(Saved entries)
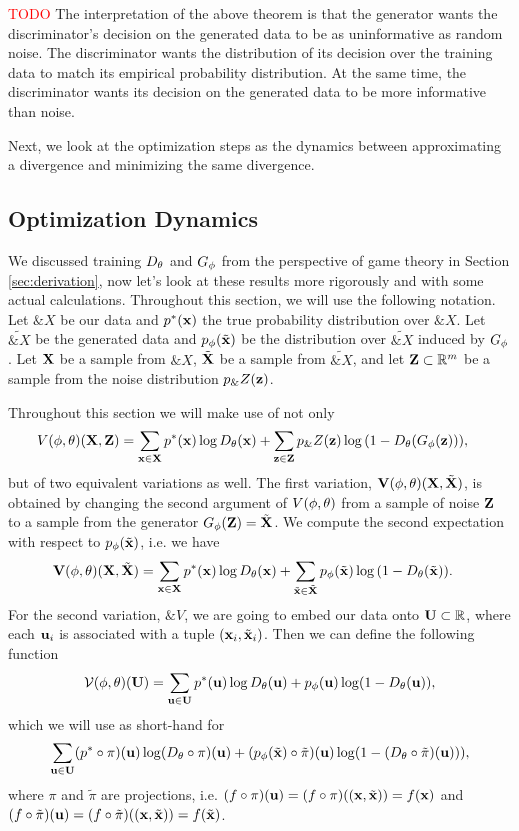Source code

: \textcolor{red}{TODO} The interpretation of the above theorem is that
the generator wants the discriminator's decision on the generated data
to be as uninformative as random noise.  The discriminator wants the
distribution of its decision over the training data to match its
empirical probability distribution. At the same time, the
discriminator wants its decision on the generated data to be more
informative than noise.

Next, we look at the optimization steps as the dynamics between
approximating a divergence and minimizing the same divergence.

\subsection{Optimization Dynamics}
\label{sec:optimization-dynamics}

We discussed training $D_\theta$ and $G_\phi$ from the perspective of game
theory in Section \ref{sec:derivation}, now let's look at these
results more rigorously and with some actual calculations. Throughout
this section, we will use the following notation. Let $\&X$ be our
data and $p^*(\mathbf{x})$ the true probability distribution over $\&X$. Let
$\tilde{\&X}$ be the generated data and $p_{\phi}(\tilde{\mathbf{x}})$ be the distribution over
$\tilde{\&X}$ induced by $G_\phi$. Let $\mathbf{X}$ be a sample from $\&X$,
$\tilde{\mathbf{X}}$ be a sample from $\tilde{\&X}$, and let
$\mathbf{Z} \subset \mathbb{R}^m$ be a sample from the noise distribution $p_\&Z(\mathbf{z})$.

Throughout this section we will make use of not only
\begin{align} V(\phi, \theta)(\mathbf{X}, \mathbf{Z}) & = \sum_{\mathbf{x} \in \mathbf{X}}p^*(\mathbf{x})\log{D_\theta(\mathbf{x})} +
  \sum_{\mathbf{z} \in \mathbf{Z}}p_\&Z(\mathbf{z})\log{(1 - D_\theta(G_\phi(\mathbf{z})))},
\end{align}
but of two equivalent variations as well. The first variation, $\mathbf{V}(\phi,
\theta)(\mathbf{X}, \tilde{\mathbf{X}})$, is obtained by changing the second argument of $V(\phi, \theta)$
from a sample of noise $\mathbf{Z}$ to a sample from the generator $G_\phi(\mathbf{Z}) =
\tilde{\mathbf{X}}$. We compute the second expectation with respect to $p_{\phi}(\tilde{\mathbf{x}})$, i.e. we
have
\begin{align} \mathbf{V}(\phi, \theta)(\mathbf{X}, \tilde{\mathbf{X}}) & = \sum_{\mathbf{x} \in
    \mathbf{X}}p^*(\mathbf{x})\log{D_\theta(\mathbf{x})} + \sum_{\tilde{\mathbf{x}} \in \tilde{\mathbf{X}}}p_{\phi}(\tilde{\mathbf{x}})\log{(1 -
    D_\theta(\tilde{\mathbf{x}}))}.
\end{align}
For the second variation, $\&V$, we are going to embed our data onto $\mathbf{U}
\subset \mathbb{R}$, where each $\mathbf{u}_i$ is associated with a tuple $(\mathbf{x}_i,
\tilde{\mathbf{x}}_i)$. Then we can define the following function
\begin{align}
  \label{eq:joined}
  \mathcal{V}(\phi, \theta)(\mathbf{U}) = \sum_{\mathbf{u} \in \mathbf{U}} p^*(\mathbf{u}) \log D_\theta(\mathbf{u}) + p_{\phi}(\mathbf{u}) \log(1 - D_\theta(\mathbf{u})),
\end{align}
which we will use as short-hand for
\begin{align}
  \label{eq:joined-verbose}
  \sum_{\mathbf{u} \in \mathbf{U}} (p^* \circ \pi)(\mathbf{u})\log (D_\theta \circ \pi)(\mathbf{u}) + (p_{\phi}(\tilde{\mathbf{x}}) \circ \tilde{\pi})(\mathbf{u}) \log(1 - (D_\theta \circ \tilde{\pi})(\mathbf{u}))),
\end{align}
where $\pi$ and $\tilde{\pi}$ are projections, i.e. $(f \circ \pi)(\mathbf{u}) = (f
\circ \pi)((\mathbf{x}, \tilde{\mathbf{x}})) = f(\mathbf{x})$ and $(f \circ \tilde{\pi})(\mathbf{u}) = (f
\circ \tilde{\pi})((\mathbf{x}, \tilde{\mathbf{x}})) = f(\tilde{\mathbf{x}})$.

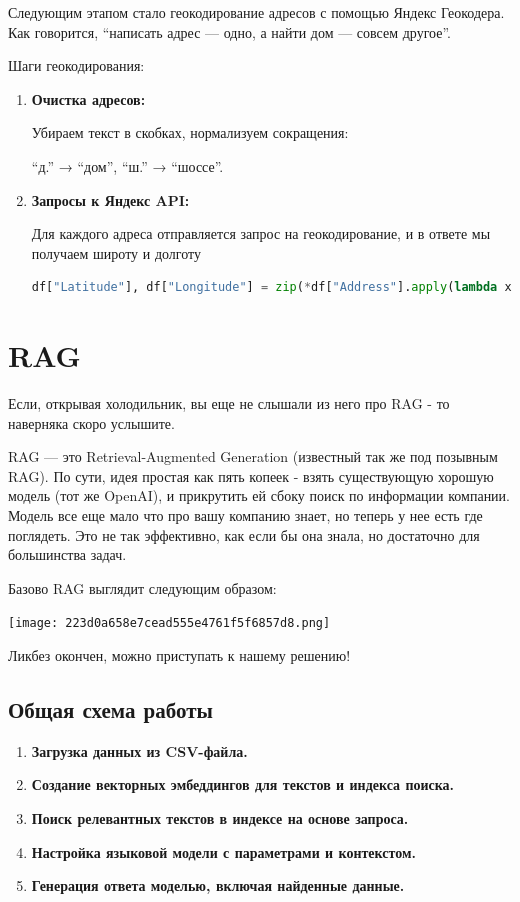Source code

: \documentclass{article}
\begin{document}
Следующим этапом стало геокодирование адресов с помощью Яндекс Геокодера. Как говорится, “написать адрес — одно, а найти дом — совсем другое”.

Шаги геокодирования:
\begin{enumerate}
    \item \textbf{Очистка адресов:}

    Убираем текст в скобках, нормализуем сокращения:

    “д.” → “дом”, “ш.” → “шоссе”.
    
    \item \textbf{Запросы к Яндекс API:}

    Для каждого адреса отправляется запрос на геокодирование, и в ответе мы получаем широту и долготу

        \begin{lstlisting}[language=Python]
df["Latitude"], df["Longitude"] = zip(*df["Address"].apply(lambda x: get_coordinates(x, api_key)))
        \end{lstlisting}
\end{enumerate}







\newpage

\section{RAG}
Если, открывая холодильник, вы еще не слышали из него про RAG - то наверняка скоро услышите.

RAG — это Retrieval-Augmented Generation (известный так же под позывным RAG). По сути, идея простая как пять копеек - взять существующую хорошую модель (тот же OpenAI), и прикрутить ей сбоку поиск по информации компании. Модель все еще мало что про вашу компанию знает, но теперь у нее есть где поглядеть. Это не так эффективно, как если бы она знала, но достаточно для большинства задач.

Базово RAG выглядит следующим образом:

\texttt{[image: 223d0a658e7cead555e4761f5f6857d8.png]}

Ликбез окончен, можно приступать к нашему решению!

\subsection*{Общая схема работы}
\begin{enumerate}
    \item \textbf{Загрузка данных из CSV-файла.}
    \item \textbf{Создание векторных эмбеддингов для текстов и индекса поиска.}
    \item \textbf{Поиск релевантных текстов в индексе на основе запроса.}
    \item \textbf{Настройка языковой модели с параметрами и контекстом.}
    \item \textbf{Генерация ответа моделью, включая найденные данные.}
\end{enumerate}
\end{document}
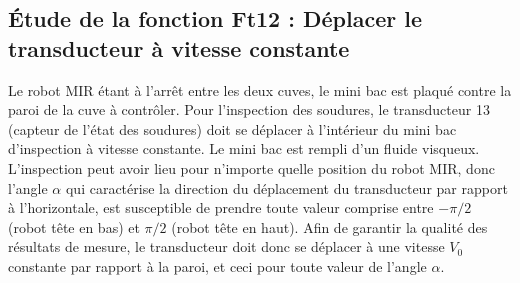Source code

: \documentclass[10pt,fleqn]{article} %
\begin{document}
\begin{multicols}{2}
%
%
%
%
%
%
%

\subsection*{Étude de la fonction Ft12 : Déplacer le transducteur à vitesse constante}

Le robot MIR étant à l’arrêt entre les deux cuves, le mini bac est plaqué contre la paroi de la cuve à contrôler. Pour l’inspection des soudures, le transducteur 13 (capteur de l’état des soudures) doit se déplacer à l’intérieur du mini bac d’inspection à vitesse constante. Le mini bac est rempli d’un fluide visqueux. L’inspection peut avoir lieu pour n’importe quelle position du robot MIR, donc l’angle $\alpha$ qui caractérise la direction du déplacement du transducteur par rapport à l’horizontale, est susceptible de prendre toute valeur comprise entre $-\pi/2$ (robot tête en bas) et $\pi/2$ (robot tête en haut). Afin de garantir la qualité des résultats de mesure, le transducteur doit donc se déplacer à une vitesse $V_0$ constante par rapport à la paroi, et ceci pour toute valeur de l’angle $\alpha$.


\end{multicols}
\end{document}
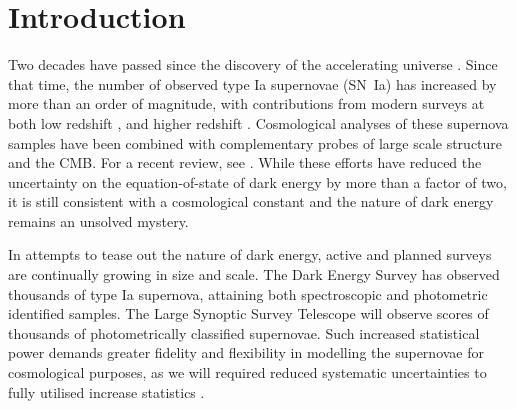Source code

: \documentclass[a4paper,fleqn,usenatbib]{mnras}
\newcommand{\green}{\color{forestgreen}}
\begin{document}

\section{Introduction}




Two decades have passed since the discovery of the accelerating universe \citep{Riess1998, Perlmutter1999}. Since that time, the number of observed type Ia supernovae (SN~Ia) has increased by more than an order of magnitude, with contributions from modern surveys at both low redshift \citep{Bailey2008, Freedman2009, Hicken2009,  Contreras2010, Conley2011}, and higher redshift \citep{Astier2006, Wood-Vasey2007, Frieman2008, Balland2009, Amanullah2010, chambers2016panstarrs, sako2018sdss}. Cosmological analyses of these supernova samples \citep{Kowalski2008, Kessler2009, Conley2011, Suzuki2012, Betoule2014, Rest2014, Scolnic2017} have been combined with complementary probes of large scale structure and the CMB. For a recent review, see \citet{Huterer2018}. {\green While these efforts have reduced the uncertainty on the equation-of-state of dark energy by more than a factor of two, it is still consistent with a cosmological constant and the nature of dark energy remains an unsolved mystery.}


In attempts to tease out the nature of dark energy, active and planned surveys are {\green continually growing in size and scale}. The Dark Energy Survey \citep[DES,][]{Bernstein2012, Abbott2016} has observed thousands of type Ia supernova, attaining both spectroscopic and photometric identified samples. The Large Synoptic Survey Telescope \citep[LSST,][]{Ivezic2008, LSSTScienceCollaboration2009} will observe scores of thousands of photometrically classified supernovae. {\green Such increased statistical power demands greater fidelity and flexibility in modelling the supernovae for cosmological purposes, as we will required reduced systematic uncertainties to fully utilised increase statistics} \citep{Betoule2014, Scolnic2017}.
\end{document}
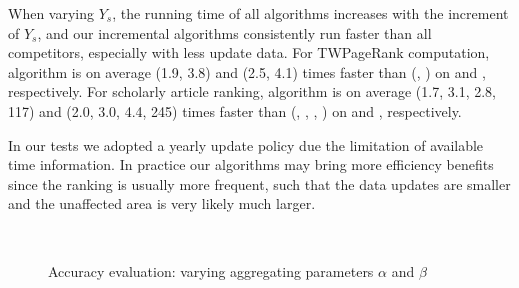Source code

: When varying $Y_s$, the running time of all algorithms increases with the increment of $Y_s$, and our incremental algorithms
consistently run faster than all competitors, especially with less update data.
%
For TWPageRank computation, algorithm \inctwprscc is on average (1.9, 3.8) and (2.5, 4.1) times faster than (\twprscc, \powtwprscc) on \aminer and \magdata, respectively.
%
For scholarly article ranking, algorithm \incensemble is on average (1.7, 3.1, 2.8, 117) and (2.0, 3.0, 4.4, 245) times faster than (\batensemble, \powensemble, \futurerank, \hhgrank) on \aminer and \magdata, respectively.

In our tests we adopted a yearly update policy due the limitation of  available time information. In practice our algorithms may bring more efficiency benefits since the ranking is usually more frequent, such that the data updates are smaller and the unaffected area is very likely much larger.



\newcommand{\graphscaleexpapp}{0.25}
\newcommand{\graphmarginexpapp}{-2ex}
\begin{figure}[tb!]
\addtolength{\subfigcapskip}{-1ex}
\begin{center}
\hfill
{}
\hfill
{}
\\ %
\vspace{-2ex}
\hfill
{}
\hfill
{}
\end{center}
\vspace{-1.5ex}
\caption{\small Accuracy evaluation: varying aggregating parameters $\alpha$ and $\beta$}
\label{exp-ab}
\vspace{-2ex}
\end{figure}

▶ [Required action]: If a line in the records holds the word "supernova", count it, then give only the total.

▶ [Result of the task]: 2